I am raising funds to assist with moving my business forward as it is a new company which I have not ignoring for many many years, as well assisting with my professional dance education.
I have been through a tremendous amount of abuse in all its forms throughout my life and I am not asking for anyone to feel sorry for me, because it has only made me that much stronger, but I am asking to please understand where I am coming from.
It has taught me me many lessons along the way, most importantly, how to Love myself again. I dedicated my entire life to people who didn’t care about at all, but because of feeling as if I was not deserving of anything good, I allowed them to continue to abuse me and use me for their own purposes and hidden agendas. I have come a long way from that girl in the closet, and now I have no one to turn to for help, so I am asking you out there for help.
I have never asked for help from anyone before, believe it or not, and most definitely not from strangers, but someone said to me “stop being so fearful and give people a chance to help you”, so I took the leap of faith and sought some help.
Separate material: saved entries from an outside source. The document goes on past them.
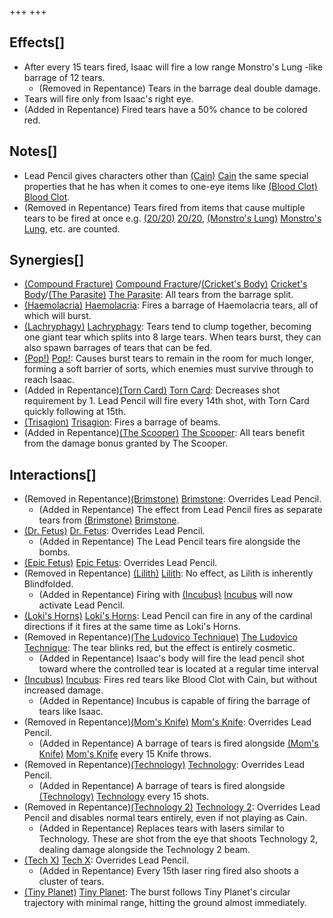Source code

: +++
+++

Effects[]
---------


* After every 15 tears fired, Isaac will fire a low range Monstro's Lung -like barrage of 12 tears.
	+ (Removed in Repentance) Tears in the barrage deal double damage.
* Tears will fire only from Isaac's right eye.
* (Added in Repentance) Fired tears have a 50% chance to be colored red.


Notes[]
-------


* Lead Pencil gives characters other than  [(Cain)](/wiki/Cain "Cain") [Cain](/wiki/Cain "Cain") the same special properties that he has when it comes to one-eye items like [(Blood Clot)](/wiki/Blood_Clot "Blood Clot") [Blood Clot](/wiki/Blood_Clot "Blood Clot").
* (Removed in Repentance) Tears fired from items that cause multiple tears to be fired at once e.g. [(20/20)](/wiki/20/20 "20/20") [20/20](/wiki/20/20 "20/20"), [(Monstro's Lung)](/wiki/Monstro%27s_Lung "Monstro's Lung") [Monstro's Lung](/wiki/Monstro%27s_Lung "Monstro's Lung"), etc. are counted.


Synergies[]
-----------


* [(Compound Fracture)](/wiki/Compound_Fracture "Compound Fracture") [Compound Fracture](/wiki/Compound_Fracture "Compound Fracture")/[(Cricket's Body)](/wiki/Cricket%27s_Body "Cricket's Body") [Cricket's Body](/wiki/Cricket%27s_Body "Cricket's Body")/[(The Parasite)](/wiki/The_Parasite "The Parasite") [The Parasite](/wiki/The_Parasite "The Parasite"): All tears from the barrage split.
* [(Haemolacria)](/wiki/Haemolacria "Haemolacria") [Haemolacria](/wiki/Haemolacria "Haemolacria"): Fires a barrage of Haemolacria tears, all of which will burst.
* [(Lachryphagy)](/wiki/Lachryphagy "Lachryphagy") [Lachryphagy](/wiki/Lachryphagy "Lachryphagy"): Tears tend to clump together, becoming one giant tear which splits into 8 large tears. When tears burst, they can also spawn barrages of tears that can be fed.
* [(Pop!)](/wiki/Pop! "Pop!") [Pop!](/wiki/Pop! "Pop!"): Causes burst tears to remain in the room for much longer, forming a soft barrier of sorts, which enemies must survive through to reach Isaac.
* (Added in Repentance)[(Torn Card)](/wiki/Torn_Card "Torn Card") [Torn Card](/wiki/Torn_Card "Torn Card"): Decreases shot requirement by 1. Lead Pencil will fire every 14th shot, with Torn Card quickly following at 15th.
* [(Trisagion)](/wiki/Trisagion "Trisagion") [Trisagion](/wiki/Trisagion "Trisagion"): Fires a barrage of beams.
* (Added in Repentance)[(The Scooper)](/wiki/The_Scooper "The Scooper") [The Scooper](/wiki/The_Scooper "The Scooper"): All tears benefit from the damage bonus granted by The Scooper.


Interactions[]
--------------


* (Removed in Repentance)[(Brimstone)](/wiki/Brimstone "Brimstone") [Brimstone](/wiki/Brimstone "Brimstone"): Overrides Lead Pencil.
	+ (Added in Repentance) The effect from Lead Pencil fires as separate tears from [(Brimstone)](/wiki/Brimstone "Brimstone") [Brimstone](/wiki/Brimstone "Brimstone").
* [(Dr. Fetus)](/wiki/Dr._Fetus "Dr. Fetus") [Dr. Fetus](/wiki/Dr._Fetus "Dr. Fetus"): Overrides Lead Pencil.
	+ (Added in Repentance) The Lead Pencil tears fire alongside the bombs.
* [(Epic Fetus)](/wiki/Epic_Fetus "Epic Fetus") [Epic Fetus](/wiki/Epic_Fetus "Epic Fetus"): Overrides Lead Pencil.
* (Removed in Repentance) [(Lilith)](/wiki/Lilith "Lilith") [Lilith](/wiki/Lilith "Lilith"): No effect, as Lilith is inherently Blindfolded.
	+ (Added in Repentance) Firing with [(Incubus)](/wiki/Incubus "Incubus") [Incubus](/wiki/Incubus "Incubus") will now activate Lead Pencil.
* [(Loki's Horns)](/wiki/Loki%27s_Horns "Loki's Horns") [Loki's Horns](/wiki/Loki%27s_Horns "Loki's Horns"): Lead Pencil can fire in any of the cardinal directions if it fires at the same time as Loki's Horns.
* (Removed in Repentance)[(The Ludovico Technique)](/wiki/The_Ludovico_Technique "The Ludovico Technique") [The Ludovico Technique](/wiki/The_Ludovico_Technique "The Ludovico Technique"): The tear blinks red, but the effect is entirely cosmetic.
	+ (Added in Repentance) Isaac's body will fire the lead pencil shot toward where the controlled tear is located at a regular time interval
* [(Incubus)](/wiki/Incubus "Incubus") [Incubus](/wiki/Incubus "Incubus"): Fires red tears like Blood Clot with Cain, but without increased damage.
	+ (Added in Repentance) Incubus is capable of firing the barrage of tears like Isaac.
* (Removed in Repentance)[(Mom's Knife)](/wiki/Mom%27s_Knife "Mom's Knife") [Mom's Knife](/wiki/Mom%27s_Knife "Mom's Knife"): Overrides Lead Pencil.
	+ (Added in Repentance) A barrage of tears is fired alongside [(Mom's Knife)](/wiki/Mom%27s_Knife "Mom's Knife") [Mom's Knife](/wiki/Mom%27s_Knife "Mom's Knife") every 15 Knife throws.
* (Removed in Repentance)[(Technology)](/wiki/Technology "Technology") [Technology](/wiki/Technology "Technology"): Overrides Lead Pencil.
	+ (Added in Repentance) A barrage of tears is fired alongside [(Technology)](/wiki/Technology "Technology") [Technology](/wiki/Technology "Technology") every 15 shots.
* (Removed in Repentance)[(Technology 2)](/wiki/Technology_2 "Technology 2") [Technology 2](/wiki/Technology_2 "Technology 2"): Overrides Lead Pencil and disables normal tears entirely, even if not playing as Cain.
	+ (Added in Repentance) Replaces tears with lasers similar to Technology. These are shot from the eye that shoots Technology 2, dealing damage alongside the Technology 2 beam.
* [(Tech X)](/wiki/Tech_X "Tech X") [Tech X](/wiki/Tech_X "Tech X"): Overrides Lead Pencil.
	+ (Added in Repentance) Every 15th laser ring fired also shoots a cluster of tears.
* [(Tiny Planet)](/wiki/Tiny_Planet "Tiny Planet") [Tiny Planet](/wiki/Tiny_Planet "Tiny Planet"): The burst follows Tiny Planet's circular trajectory with minimal range, hitting the ground almost immediately.


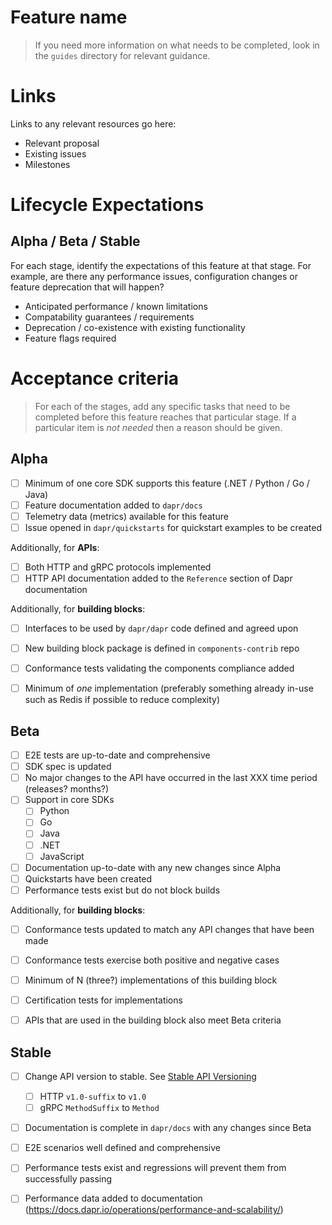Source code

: # Feature name

> If you need more information on what needs to be completed, look in the `guides` directory for relevant guidance.

# Links

Links to any relevant resources go here:

* Relevant proposal
* Existing issues
* Milestones

# Lifecycle Expectations

## Alpha / Beta / Stable

For each stage, identify the expectations of this feature at that stage. For example,
are there any performance issues, configuration changes or feature deprecation that will happen?

* Anticipated performance / known limitations
* Compatability guarantees / requirements
* Deprecation / co-existence with existing functionality
* Feature flags required

# Acceptance criteria

> For each of the stages, add any specific tasks that need to be completed before this feature reaches that particular stage. If a particular item is *not needed* then a reason should be given.

## Alpha

- [ ] Minimum of one core SDK supports this feature (.NET / Python / Go / Java)
- [ ] Feature documentation added to `dapr/docs`
- [ ] Telemetry data (metrics) available for this feature
- [ ] Issue opened in `dapr/quickstarts` for quickstart examples to be created

Additionally, for **APIs**:

- [ ] Both HTTP and gRPC protocols implemented
- [ ] HTTP API documentation added to the `Reference` section of Dapr documentation

Additionally, for **building blocks**:

- [ ] Interfaces to be used by `dapr/dapr` code defined and agreed upon
- [ ] New building block package is defined in `components-contrib` repo
- [ ] Conformance tests validating the components compliance added
- [ ] Minimum of _one_ implementation (preferably something already in-use such as Redis if possible to reduce complexity)


## Beta

- [ ] E2E tests are up-to-date and comprehensive
- [ ] SDK spec is updated
- [ ] No major changes to the API have occurred in the last XXX time period (releases? months?)
- [ ] Support in core SDKs
   - [ ] Python
   - [ ] Go
   - [ ] Java
   - [ ] .NET
   - [ ] JavaScript
- [ ] Documentation up-to-date with any new changes since Alpha
- [ ] Quickstarts have been created
- [ ] Performance tests exist but do not block builds

Additionally, for **building blocks**:

- [ ] Conformance tests updated to match any API changes that have been made
- [ ] Conformance tests exercise both positive and negative cases
- [ ] Minimum of N (three?) implementations of this building block
- [ ] Certification tests for implementations
- [ ] APIs that are used in the building block also meet Beta criteria


## Stable

- [ ] Change API version to stable. See [Stable API Versioning](../guides/api-design.md#progression-of-api-version-to-stable)
  - [ ] HTTP `v1.0-suffix` to `v1.0`
  - [ ] gRPC `MethodSuffix` to `Method`
- [ ] Documentation is complete in `dapr/docs` with any changes since Beta
- [ ] E2E scenarios well defined and comprehensive
- [ ] Performance tests exist and regressions will prevent them from successfully passing
- [ ] Performance data added to documentation (https://docs.dapr.io/operations/performance-and-scalability/)


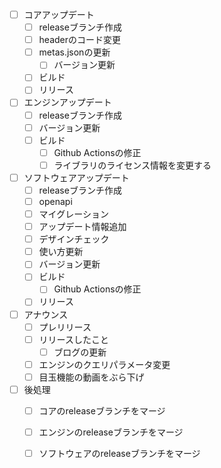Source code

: - [ ] コアアップデート
  - [ ] releaseブランチ作成
  - [ ] headerのコード変更
  - [ ] metas.jsonの更新
    - [ ] バージョン更新
  - [ ] ビルド
  - [ ] リリース
- [ ] エンジンアップデート
  - [ ] releaseブランチ作成
  - [ ] バージョン更新
  - [ ] ビルド
    - [ ] Github Actionsの修正
    - [ ] ライブラリのライセンス情報を変更する
- [ ] ソフトウェアアップデート
  - [ ] releaseブランチ作成
  - [ ] openapi
  - [ ] マイグレーション
  - [ ] アップデート情報追加
  - [ ] デザインチェック
  - [ ] 使い方更新
  - [ ] バージョン更新
  - [ ] ビルド
    - [ ] Github Actionsの修正
  - [ ] リリース
- [ ] アナウンス
  - [ ] プレリリース
  - [ ] リリースしたこと
    - [ ] ブログの更新
  - [ ] エンジンのクエリパラメータ変更
  - [ ] 目玉機能の動画をぶら下げ
- [ ] 後処理
  - [ ] コアのreleaseブランチをマージ
  - [ ] エンジンのreleaseブランチをマージ
  - [ ] ソフトウェアのreleaseブランチをマージ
I am a strong woman, but sometimes I just want to hide and bury myself, so I don’t feel the pain all over again, but I know I can’t do that, so I am here being very transparent.
I am a single mother of 3 children and believe me, it’s very hard when you are not able to provide as you would like, and to see the look on their faces covered in disappointment although they say it’s okay mom, you feel your heart ripping into pieces all over again, this time from your children.